La prison de Majicavo à Mayotte, département français d'outre-mer situé dans l'océan Indien, a été le théâtre d'une violente mutinerie le 28 septembre 2024. Cet incident met en lumière les défis uniques auxquels fait face ce territoire en matière de sécurité et de gestion pénitentiaire.

Des vidéos saisissantes, filmées par les détenus eux-mêmes, ont circulé sur les réseaux sociaux, montrant des scènes de chaos à l'intérieur de l'établissement. On y voit notamment un détenu masqué brandissant une barre de fer, tandis que d'autres jouent au football dans les coursives, célébrant devant les portes ouvertes des cellules.

L'intervention rapide de l'antenne locale du Groupe d'intervention de la gendarmerie nationale (GIGN) a permis de mettre fin à la mutinerie en quelques heures. Cependant, les conséquences de cet événement se sont fait sentir bien au-delà de la journée du 28 septembre.
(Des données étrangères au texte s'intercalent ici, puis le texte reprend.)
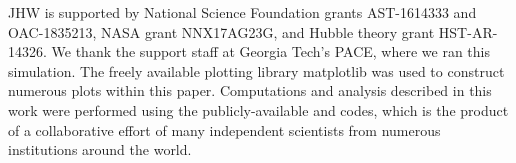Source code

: \documentclass[a4paper,fleqn,usenatbib]{mnras}
\begin{document}
JHW is supported by National Science Foundation grants AST-1614333 and
OAC-1835213, NASA grant NNX17AG23G, and Hubble theory grant
HST-AR-14326.  We thank the support staff at Georgia Tech's PACE,
where we ran this simulation.  The freely available plotting library
{\sc matplotlib} \citep{matplotlib} was used to construct numerous
plots within this paper. Computations and analysis described in this
work were performed using the publicly-available \enzo{} and \yt{}
codes, which is the product of a collaborative effort of many
independent scientists from numerous institutions around the world.










\appendix



\bsp	%
\label{lastpage}
\end{document}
En réaction, les surveillants pénitentiaires ont exercé leur droit de retrait les 29 et 30 septembre, refusant de prendre leur service. Ce droit, crucial pour la protection des travailleurs en cas de danger grave et imminent, souligne la gravité de la situation à Majicavo.

La surpopulation carcérale, problème récurrent en France, atteint des proportions alarmantes dans cet établissement. Avec des taux d'occupation dépassant les 280% dans certaines sections, Majicavo figure parmi les prisons les plus surpeuplées du pays. Cette situation va à l'encontre des normes européennes qui recommandent un espace minimum de 4m² par détenu.
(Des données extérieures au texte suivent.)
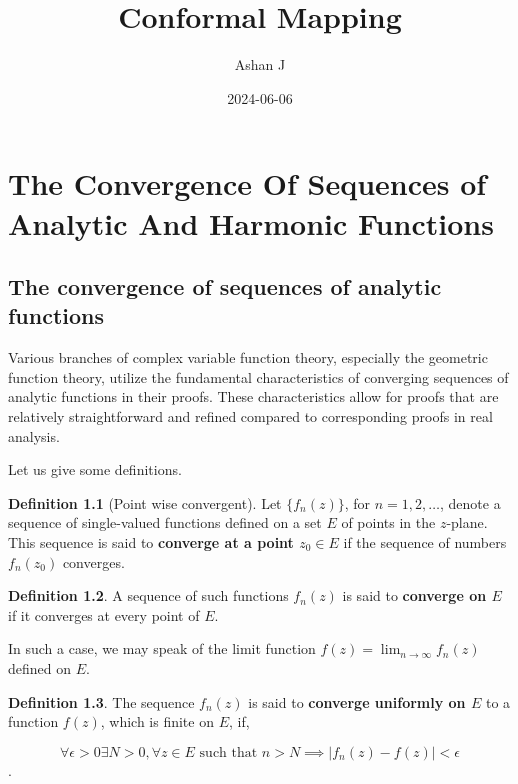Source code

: \documentclass[
]{book}
\title{Conformal Mapping}
\author{Ashan J}
\date{2024-06-06}
\theoremstyle{definition}
\newtheorem{definition}{Definition}[chapter]
\theoremstyle{definition}
\theoremstyle{definition}
\theoremstyle{definition}
\theoremstyle{remark}
\begin{document}
\maketitle

{
\setcounter{tocdepth}{1}
\tableofcontents
}
\chapter{The Convergence Of Sequences of Analytic And Harmonic Functions}\label{the-convergence-of-sequences-of-analytic-and-harmonic-functions}

\section{The convergence of sequences of analytic functions}\label{the-convergence-of-sequences-of-analytic-functions}

Various branches of complex variable function theory, especially the geometric function theory, utilize the fundamental characteristics of converging sequences of analytic functions in their proofs. These characteristics allow for proofs that are relatively straightforward and refined compared to corresponding proofs in real analysis.

Let us give some definitions.

\begin{definition}[Point wise convergent]
\protect\hypertarget{def:unnamed-chunk-1}{}\label{def:unnamed-chunk-1}Let \(\{f_n (z)\}\), for \(n = 1, 2, \ldots\), denote a sequence of single-valued functions defined on a set \(E\) of points in the \(z\)-plane.
This sequence is said to \textbf{converge at a point \(z_0 \in E\)} if the sequence of numbers \(f_n (z_0)\) converges.
\end{definition}

\begin{definition}
\protect\hypertarget{def:unnamed-chunk-2}{}\label{def:unnamed-chunk-2}A sequence of such functions \(f_n (z)\) is said to \textbf{converge on \(E\)} if it converges at every point of \(E\).

In such a case, we may speak of the limit function \(f(z) = \lim_{n\to\infty} f_n (z)\) defined on \(E\).
\end{definition}

\begin{definition}
\protect\hypertarget{def:unnamed-chunk-3}{}\label{def:unnamed-chunk-3}The sequence \({f_n (z)}\) is said to \textbf{converge uniformly on \(E\)} to a function \(f(z)\), which is finite on \(E\), if,

\[\forall \epsilon > 0 \exists N > 0 , \forall z \in E \text{ such that } n > N \implies |f_n (z) - f(z)| < \epsilon \].
\end{definition}
\end{document}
Les conditions de détention sont décrites comme "irréelles" par Vincent Pardoux, représentant syndical. Dans des cellules conçues pour deux personnes, on trouve jusqu'à cinq détenus, dont certains dorment sur des matelas au sol. Ces conditions déplorables ont des répercussions graves sur la santé mentale des détenus et augmentent les risques de violence.

L'établissement, ouvert en 2014, souffre d'un sous-dimensionnement chronique face à l'augmentation constante de la population carcérale. Chaque année, environ cent nouveaux détenus s'ajoutent, principalement en raison d'affaires de violence avec armes. Cette surpopulation entraîne une "embolisation de tous les services", comme le souligne Nicolas Jauniaux, chef d'établissement.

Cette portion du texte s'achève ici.